古来、日本人は性をおおらかに楽しんできました。歴史をひもとけば、国が生まれたのは神様の性交の結果で(そしてそれは後背位でした)、奈良時代の女帝は秘具を詰まらせて崩御。豊臣秀吉が遊郭を作り、日露戦争では官製エロ写真が配られていたのです。――幻冬舎新書『エロティック日本史 古代から昭和まで、ふしだらな35話』(下川耿史・著)では、歴史を彩るこうしたHな話を丹念に蒐集し、性の通史としていたって真面目に論じてゆきます。

今回は第4章「戦乱の世を癒すエロ 鎌倉~安土桃山時代」より、第5話「セックス宗教立川流が大人気」の一部を試し読みとしてお楽しみください。鎌倉時代に実在した、驚愕のエログロ教義とは!?

第5話 セックス宗教立川流が大人気

セックスで悟りを開く

弘法大師(空海)が中国からもたらしたさまざまな経典の中に『理趣経』と呼ばれるお経があった。仏教の教えでは性交は不淫戒によって禁じられているが、『理趣経』は性交を通して即身成仏にいたると説いている点が大きな特徴だった。即身成仏とは人間が生身のまま究極の悟りを開き、仏になることを意味する。つまり『理趣経』とはセックス至上主義の経典といってよい。

鎌倉時代にはそのセックス至上主義を教義の中心に据えた宗派が生まれた。それが立川流である。立川流は真言宗の僧の最高位である阿闍梨にまで上り詰めた仁寛によって開かれ、京都・醍醐寺三宝院の僧だった文観によって大成されたとされている。仁寛は武蔵立川(現東京都立川市)に住んでいた陰陽師のグループに教えを伝授した。そこから広がったところから、こう呼ばれる。この時仁寛は、性の教義とともに醍醐寺の塔頭である三宝院の修験道の教義も彼らに教授したが、三宝院の僧だった文観は、その縁で立川流を知ったと推測されている。
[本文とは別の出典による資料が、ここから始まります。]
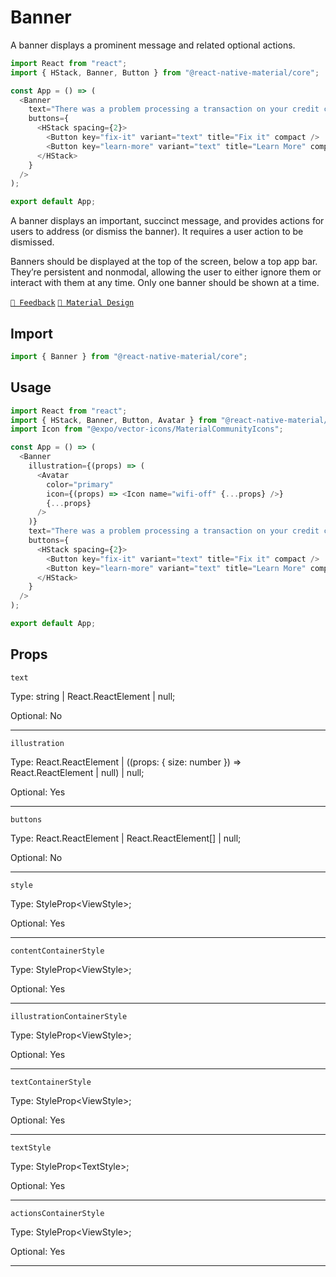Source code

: # Banner

A banner displays a prominent message and related optional actions.

```js with-preview
import React from "react";
import { HStack, Banner, Button } from "@react-native-material/core";

const App = () => (
  <Banner
    text="There was a problem processing a transaction on your credit card."
    buttons={
      <HStack spacing={2}>
        <Button key="fix-it" variant="text" title="Fix it" compact />
        <Button key="learn-more" variant="text" title="Learn More" compact />
      </HStack>
    }
  />
);

export default App;
```

A banner displays an important, succinct message, and provides actions for users to address (or dismiss the banner). It
requires a user action to be dismissed.

Banners should be displayed at the top of the screen, below a top app bar. They’re persistent and nonmodal, allowing the
user to either ignore them or interact with them at any time. Only one banner should be shown at a time.

[`💬 Feedback`](https://github.com/yamankatby/react-native-material/labels/component%3A%20Banner)
[`🎨 Material Design`](https://material.io/components/banners)

## Import

```js
import { Banner } from "@react-native-material/core";
```

## Usage

```js with-preview
import React from "react";
import { HStack, Banner, Button, Avatar } from "@react-native-material/core";
import Icon from "@expo/vector-icons/MaterialCommunityIcons";

const App = () => (
  <Banner
    illustration={(props) => (
      <Avatar
        color="primary"
        icon={(props) => <Icon name="wifi-off" {...props} />}
        {...props}
      />
    )}
    text="There was a problem processing a transaction on your credit card."
    buttons={
      <HStack spacing={2}>
        <Button key="fix-it" variant="text" title="Fix it" compact />
        <Button key="learn-more" variant="text" title="Learn More" compact />
      </HStack>
    }
  />
);

export default App;
```

## Props

`text`

Type: string | React.ReactElement | null;

Optional: No

---

`illustration`

Type: React.ReactElement | ((props: { size: number }) =\> React.ReactElement | null) | null;

Optional: Yes

---

`buttons`

Type: React.ReactElement | React.ReactElement[] | null;

Optional: No

---

`style`

Type: StyleProp<ViewStyle\>;

Optional: Yes

---

`contentContainerStyle`

Type: StyleProp<ViewStyle\>;

Optional: Yes

---

`illustrationContainerStyle`

Type: StyleProp<ViewStyle\>;

Optional: Yes

---

`textContainerStyle`

Type: StyleProp<ViewStyle\>;

Optional: Yes

---

`textStyle`

Type: StyleProp<TextStyle\>;

Optional: Yes

---

`actionsContainerStyle`

Type: StyleProp<ViewStyle\>;

Optional: Yes

---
ところで立川流は『理趣経』の中にある「十七清浄句」といわれる教えを基本の教義としていた。これは、

「妙適」男女の交わりによって起こる快楽。

「欲箭」弓矢のようにすばやく欲望を起こすこと。

「触」男女が触れ合う抱擁。

「愛縛」男女の間に離れられない気持ちが生じて、互いに縛られること。

さらに欲望をもって異性を見た時、美しいと感じる心、男女の交合の実感とその歓びなど17に及ぶ交合の効用を表している。

これだけならセックス至上主義といっても、ほかの宗派でも暗黙のうちに容認していたところだが、1270(文永7)年、越前(現福井県)豊原寺の僧・誓願房正定が立川流の内実を暴露した『受法用心集』を著わして立川流を攻撃した。その結果、立川流が秘密にしていた教義が露わになったのである。

暴露された秘密のエログロ教義

そのポイントは2つあった。先ず立川流では性液は「渧」という言葉で表され、男の性液は白、女の性液は赤色とされる。この場合、女の性液とはいわゆる愛液のことだが、男の性液にはわれわれが知る精液のほかに、男も性交中に愛液を出すという考えがあったようだ。こうして男女二根の冥合(性交のこと)と赤白二渧の秘儀こそ教義の中心とされた。赤白二渧の秘儀については後で触れる。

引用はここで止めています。